When she and Dageus had ridden out from the castle half an hour ago, she’d seen more evidence that she was truly in the past. A towering wall that hadn’t been there yesterday, patrolled by guards, encircled the perimeter of the estate. Clad in authentic medieval garb and armor, the guards had been toting weapons that made her fingers curl. She’d barely resisted the temptation to pluck them from their hands and lock them up somewhere safe.
When they’d exited the gates she’d peered curiously down into the valley, not really expecting to see the city of Alborath. Still, seeing the vast vale, that twenty-four hours earlier had been filled with thousands of homes and shops, currently occupied by contentedly grazing, fat sheep, had left her feeling utterly discombobulated.
Face it, Zanders, however he did it—physics, Druidry, archeoastronomy—he took you back.
Which meant that the man behind her on the horse, who’d not spoken a word since they’d ridden out, guiding them at a dizzying speed across wide-open fields, was a man who possessed the knowledge to command time itself.
Wow.
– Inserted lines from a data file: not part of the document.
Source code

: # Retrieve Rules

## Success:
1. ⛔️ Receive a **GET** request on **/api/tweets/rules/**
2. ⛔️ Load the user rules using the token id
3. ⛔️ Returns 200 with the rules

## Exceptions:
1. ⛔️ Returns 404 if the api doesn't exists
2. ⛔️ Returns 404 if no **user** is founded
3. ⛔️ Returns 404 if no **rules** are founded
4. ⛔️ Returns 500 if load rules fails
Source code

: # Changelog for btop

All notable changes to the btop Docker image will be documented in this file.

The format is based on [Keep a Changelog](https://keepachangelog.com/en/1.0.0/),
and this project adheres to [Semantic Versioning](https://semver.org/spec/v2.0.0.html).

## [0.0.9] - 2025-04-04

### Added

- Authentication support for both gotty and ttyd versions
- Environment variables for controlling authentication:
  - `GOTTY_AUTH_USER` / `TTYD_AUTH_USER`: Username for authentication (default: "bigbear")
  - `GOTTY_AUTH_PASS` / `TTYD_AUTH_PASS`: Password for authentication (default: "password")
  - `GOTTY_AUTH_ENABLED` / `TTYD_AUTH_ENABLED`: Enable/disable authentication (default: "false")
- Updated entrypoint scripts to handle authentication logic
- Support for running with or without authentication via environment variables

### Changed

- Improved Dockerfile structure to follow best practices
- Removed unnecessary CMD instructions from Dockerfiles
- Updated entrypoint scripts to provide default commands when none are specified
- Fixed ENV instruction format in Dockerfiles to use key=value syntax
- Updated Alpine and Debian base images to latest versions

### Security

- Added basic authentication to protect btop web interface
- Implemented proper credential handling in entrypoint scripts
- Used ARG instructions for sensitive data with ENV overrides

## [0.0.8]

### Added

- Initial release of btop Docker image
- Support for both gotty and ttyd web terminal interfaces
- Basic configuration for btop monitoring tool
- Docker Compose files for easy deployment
Not exactly what she’d expected the day she’d stood in his penthouse fantasizing about what kind of man Dageus MacKeltar might be. Nope, not once had she thought “time-travelling Druid.” It was making her reevaluate her entire concept of history—how little historians really knew! She felt as if she’d been sucked into one of Joss Whedon’s scripts, into a world where nothing was what it seemed. Where girls discovered they were vampire-slayers and fell for men who didn’t have souls. A Buffy addict to the bone, she wondered who Dageus was more like, Spike or Angel?